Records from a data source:
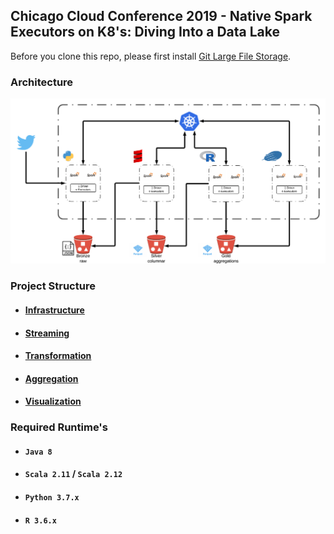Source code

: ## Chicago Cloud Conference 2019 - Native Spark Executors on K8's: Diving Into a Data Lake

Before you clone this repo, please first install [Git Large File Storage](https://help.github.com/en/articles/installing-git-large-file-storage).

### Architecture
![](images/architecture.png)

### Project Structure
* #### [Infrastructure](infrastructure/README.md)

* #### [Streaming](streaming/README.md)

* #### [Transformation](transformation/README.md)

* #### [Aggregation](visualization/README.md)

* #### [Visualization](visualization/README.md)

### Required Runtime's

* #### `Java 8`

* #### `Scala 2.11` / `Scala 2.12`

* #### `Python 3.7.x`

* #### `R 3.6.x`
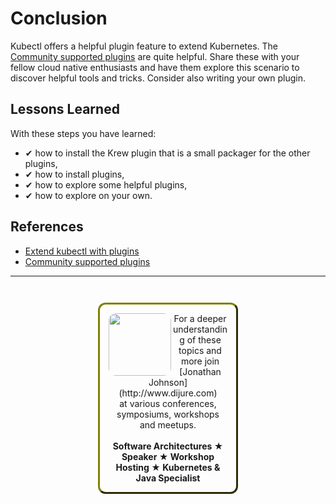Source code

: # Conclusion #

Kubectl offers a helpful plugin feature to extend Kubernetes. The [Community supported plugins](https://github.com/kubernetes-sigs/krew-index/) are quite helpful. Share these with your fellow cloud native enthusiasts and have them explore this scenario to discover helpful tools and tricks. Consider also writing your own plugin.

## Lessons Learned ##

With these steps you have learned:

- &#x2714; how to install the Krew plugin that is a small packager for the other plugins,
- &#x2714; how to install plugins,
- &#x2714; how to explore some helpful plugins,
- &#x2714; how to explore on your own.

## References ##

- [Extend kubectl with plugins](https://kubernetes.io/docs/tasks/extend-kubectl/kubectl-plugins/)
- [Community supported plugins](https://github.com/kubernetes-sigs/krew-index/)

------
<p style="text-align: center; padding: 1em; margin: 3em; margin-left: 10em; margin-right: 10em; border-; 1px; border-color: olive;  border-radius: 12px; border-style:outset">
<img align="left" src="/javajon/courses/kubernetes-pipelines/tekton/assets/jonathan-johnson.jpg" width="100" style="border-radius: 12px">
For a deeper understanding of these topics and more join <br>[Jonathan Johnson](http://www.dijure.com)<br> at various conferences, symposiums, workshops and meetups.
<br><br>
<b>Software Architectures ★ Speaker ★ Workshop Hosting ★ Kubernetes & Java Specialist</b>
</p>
==
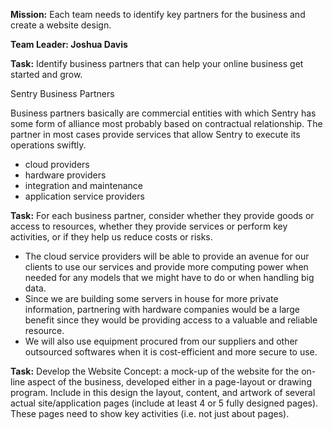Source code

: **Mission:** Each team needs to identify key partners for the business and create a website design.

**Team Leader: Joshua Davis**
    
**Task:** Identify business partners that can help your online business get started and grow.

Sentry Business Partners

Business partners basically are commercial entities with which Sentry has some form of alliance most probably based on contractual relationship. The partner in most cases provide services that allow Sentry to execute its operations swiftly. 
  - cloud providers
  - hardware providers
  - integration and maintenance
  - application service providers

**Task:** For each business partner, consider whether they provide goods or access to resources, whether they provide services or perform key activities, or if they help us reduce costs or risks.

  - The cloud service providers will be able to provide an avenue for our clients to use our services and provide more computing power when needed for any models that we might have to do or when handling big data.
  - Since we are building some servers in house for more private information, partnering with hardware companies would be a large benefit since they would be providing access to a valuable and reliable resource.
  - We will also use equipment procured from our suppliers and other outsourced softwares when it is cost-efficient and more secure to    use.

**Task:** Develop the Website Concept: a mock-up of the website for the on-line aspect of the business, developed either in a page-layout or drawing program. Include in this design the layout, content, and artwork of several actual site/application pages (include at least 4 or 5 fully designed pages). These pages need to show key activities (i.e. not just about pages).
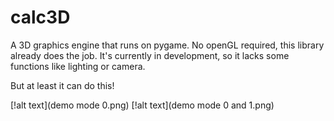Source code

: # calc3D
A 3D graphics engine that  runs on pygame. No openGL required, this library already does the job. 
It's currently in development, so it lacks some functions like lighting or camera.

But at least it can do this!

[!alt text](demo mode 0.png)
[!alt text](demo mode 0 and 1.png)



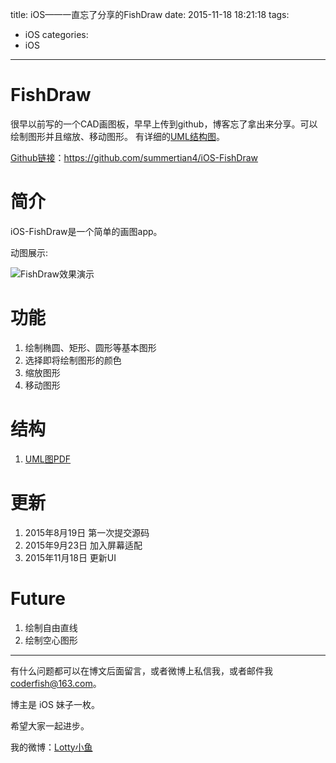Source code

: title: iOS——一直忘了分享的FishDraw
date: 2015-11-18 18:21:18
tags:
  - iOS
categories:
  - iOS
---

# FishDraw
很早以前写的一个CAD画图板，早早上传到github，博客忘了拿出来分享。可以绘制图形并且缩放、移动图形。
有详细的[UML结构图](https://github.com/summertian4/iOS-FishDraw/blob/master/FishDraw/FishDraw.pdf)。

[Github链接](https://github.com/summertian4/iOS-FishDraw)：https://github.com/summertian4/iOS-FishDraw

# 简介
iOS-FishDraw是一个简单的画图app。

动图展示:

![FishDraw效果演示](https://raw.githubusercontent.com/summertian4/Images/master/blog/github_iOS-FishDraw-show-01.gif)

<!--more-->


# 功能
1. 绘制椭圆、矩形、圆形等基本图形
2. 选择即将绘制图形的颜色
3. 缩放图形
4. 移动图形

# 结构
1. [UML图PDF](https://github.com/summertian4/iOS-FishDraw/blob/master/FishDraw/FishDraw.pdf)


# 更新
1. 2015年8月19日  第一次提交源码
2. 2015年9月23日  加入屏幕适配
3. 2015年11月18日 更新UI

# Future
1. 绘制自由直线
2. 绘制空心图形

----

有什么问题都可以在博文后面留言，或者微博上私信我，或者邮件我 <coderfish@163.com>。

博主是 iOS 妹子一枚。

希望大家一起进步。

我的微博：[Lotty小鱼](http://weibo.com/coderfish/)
---
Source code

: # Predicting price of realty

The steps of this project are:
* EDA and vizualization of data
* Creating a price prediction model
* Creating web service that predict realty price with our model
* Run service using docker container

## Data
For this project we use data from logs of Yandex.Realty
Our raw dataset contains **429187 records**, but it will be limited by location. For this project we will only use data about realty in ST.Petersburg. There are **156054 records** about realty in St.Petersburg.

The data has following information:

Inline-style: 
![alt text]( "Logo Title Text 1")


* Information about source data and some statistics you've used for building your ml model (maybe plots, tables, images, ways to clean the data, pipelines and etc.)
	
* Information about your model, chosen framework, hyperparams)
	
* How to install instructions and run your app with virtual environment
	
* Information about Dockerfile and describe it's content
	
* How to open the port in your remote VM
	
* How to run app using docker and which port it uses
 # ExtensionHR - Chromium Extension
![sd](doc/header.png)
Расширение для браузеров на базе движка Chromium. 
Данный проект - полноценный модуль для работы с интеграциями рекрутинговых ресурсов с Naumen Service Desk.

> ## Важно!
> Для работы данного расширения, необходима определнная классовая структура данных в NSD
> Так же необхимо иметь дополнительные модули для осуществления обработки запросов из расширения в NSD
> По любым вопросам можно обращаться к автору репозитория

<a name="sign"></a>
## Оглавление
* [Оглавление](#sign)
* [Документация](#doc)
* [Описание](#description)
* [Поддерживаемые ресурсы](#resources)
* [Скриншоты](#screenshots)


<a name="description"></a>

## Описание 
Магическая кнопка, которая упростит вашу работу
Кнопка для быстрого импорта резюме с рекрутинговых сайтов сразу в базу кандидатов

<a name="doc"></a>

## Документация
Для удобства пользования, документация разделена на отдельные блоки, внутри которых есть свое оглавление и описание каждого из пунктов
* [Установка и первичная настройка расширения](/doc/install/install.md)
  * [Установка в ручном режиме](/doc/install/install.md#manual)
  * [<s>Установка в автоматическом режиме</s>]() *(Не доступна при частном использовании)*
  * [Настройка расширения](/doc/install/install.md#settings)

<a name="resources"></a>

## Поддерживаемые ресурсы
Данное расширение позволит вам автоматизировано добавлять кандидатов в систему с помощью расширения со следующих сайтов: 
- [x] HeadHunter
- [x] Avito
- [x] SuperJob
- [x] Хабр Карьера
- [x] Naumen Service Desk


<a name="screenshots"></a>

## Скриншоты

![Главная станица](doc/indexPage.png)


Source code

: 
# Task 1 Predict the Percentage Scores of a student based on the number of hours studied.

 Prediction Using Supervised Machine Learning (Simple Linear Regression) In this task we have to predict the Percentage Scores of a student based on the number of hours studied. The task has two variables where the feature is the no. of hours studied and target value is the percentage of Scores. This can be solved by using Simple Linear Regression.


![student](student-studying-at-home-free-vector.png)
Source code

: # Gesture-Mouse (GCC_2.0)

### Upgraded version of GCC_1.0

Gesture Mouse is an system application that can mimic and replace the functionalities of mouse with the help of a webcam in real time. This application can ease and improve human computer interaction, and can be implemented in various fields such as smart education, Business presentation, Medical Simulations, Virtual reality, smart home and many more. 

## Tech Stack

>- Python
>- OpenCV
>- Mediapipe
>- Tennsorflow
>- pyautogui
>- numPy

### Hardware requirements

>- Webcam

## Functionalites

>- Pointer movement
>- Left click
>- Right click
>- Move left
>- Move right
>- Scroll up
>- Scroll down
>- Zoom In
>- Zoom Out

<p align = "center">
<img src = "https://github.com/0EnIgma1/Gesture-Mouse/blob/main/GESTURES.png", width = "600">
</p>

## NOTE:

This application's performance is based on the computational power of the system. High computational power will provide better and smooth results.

• Work task: Would you copy every line of the entries in which "radius" appears?

• Solution to this exercise:
<p style="text-align: center; padding: 1em; margin: 3em; margin-left: 10em; margin-right: 10em; border-; 1px; border-color: olive;  border-radius: 12px; border-style:outset">
<img align="left" src="/javajon/courses/kubernetes-pipelines/tekton/assets/jonathan-johnson.jpg" width="100" style="border-radius: 12px">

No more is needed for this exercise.